BRIEF: Print the material below exactly as it stands, please, from its first line to the line holding "présence de Yahweh.", with no pictures.

TASK INPUT:
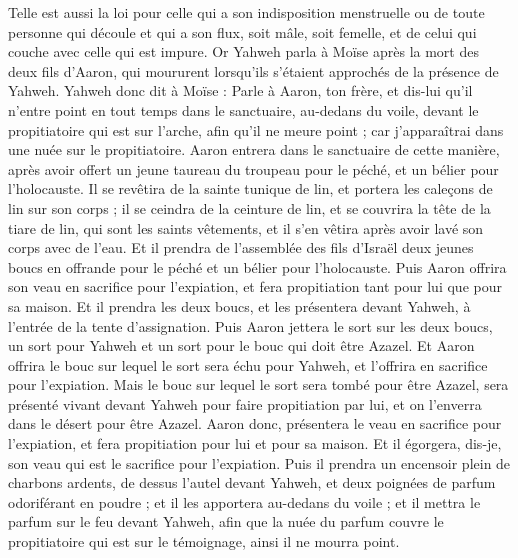 \begin{multicols}{2}
Telle est aussi la loi pour celle qui a son indisposition menstruelle ou de toute personne qui découle et qui a son flux, soit mâle, soit femelle, et de celui qui couche avec celle qui est impure.
\VerseOne{}Or Yahweh parla à Moïse après la mort des deux fils d'Aaron, qui moururent lorsqu'ils s'étaient approchés de la présence de Yahweh.
Yahweh donc dit à Moïse : Parle à Aaron, ton frère, et dis-lui qu'il n'entre point en tout temps dans le sanctuaire, au-dedans du voile, devant le propitiatoire qui est sur l'arche, afin qu'il ne meure point ; car j'apparaîtrai dans une nuée sur le propitiatoire.
Aaron entrera dans le sanctuaire de cette manière, après avoir offert un jeune taureau du troupeau pour le péché, et un bélier pour l'holocauste.
Il se revêtira de la sainte tunique de lin, et portera les caleçons de lin sur son corps ; il se ceindra de la ceinture de lin, et se couvrira la tête de la tiare de lin, qui sont les saints vêtements, et il s'en vêtira après avoir lavé son corps avec de l'eau.
Et il prendra de l'assemblée des fils d'Israël deux jeunes boucs en offrande pour le péché et un bélier pour l'holocauste.
Puis Aaron offrira son veau en sacrifice pour l'expiation, et fera propitiation tant pour lui que pour sa maison.
Et il prendra les deux boucs, et les présentera devant Yahweh, à l'entrée de la tente d'assignation.
Puis Aaron jettera le sort sur les deux boucs, un sort pour Yahweh et un sort pour le bouc qui doit être Azazel.
Et Aaron offrira le bouc sur lequel le sort sera échu pour Yahweh, et l'offrira en sacrifice pour l'expiation.
Mais le bouc sur lequel le sort sera tombé pour être Azazel, sera présenté vivant devant Yahweh pour faire propitiation par lui, et on l'enverra dans le désert pour être Azazel.
Aaron donc, présentera le veau en sacrifice pour l'expiation, et fera propitiation pour lui et pour sa maison. Et il égorgera, dis-je, son veau qui est le sacrifice pour l'expiation.
Puis il prendra un encensoir plein de charbons ardents, de dessus l'autel devant Yahweh, et deux poignées de parfum odoriférant en poudre ; et il les apportera au-dedans du voile ;
et il mettra le parfum sur le feu devant Yahweh, afin que la nuée du parfum couvre le propitiatoire qui est sur le témoignage, ainsi il ne mourra point.

\end{multicols}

RESPONSE TO THE TASK:
 \begin{multicols}{2}
Telle est aussi la loi pour celle qui a son indisposition menstruelle ou de toute personne qui découle et qui a son flux, soit mâle, soit femelle, et de celui qui couche avec celle qui est impure.
\VerseOne{}Or Yahweh parla à Moïse après la mort des deux fils d'Aaron, qui moururent lorsqu'ils s'étaient approchés de la présence de Yahweh.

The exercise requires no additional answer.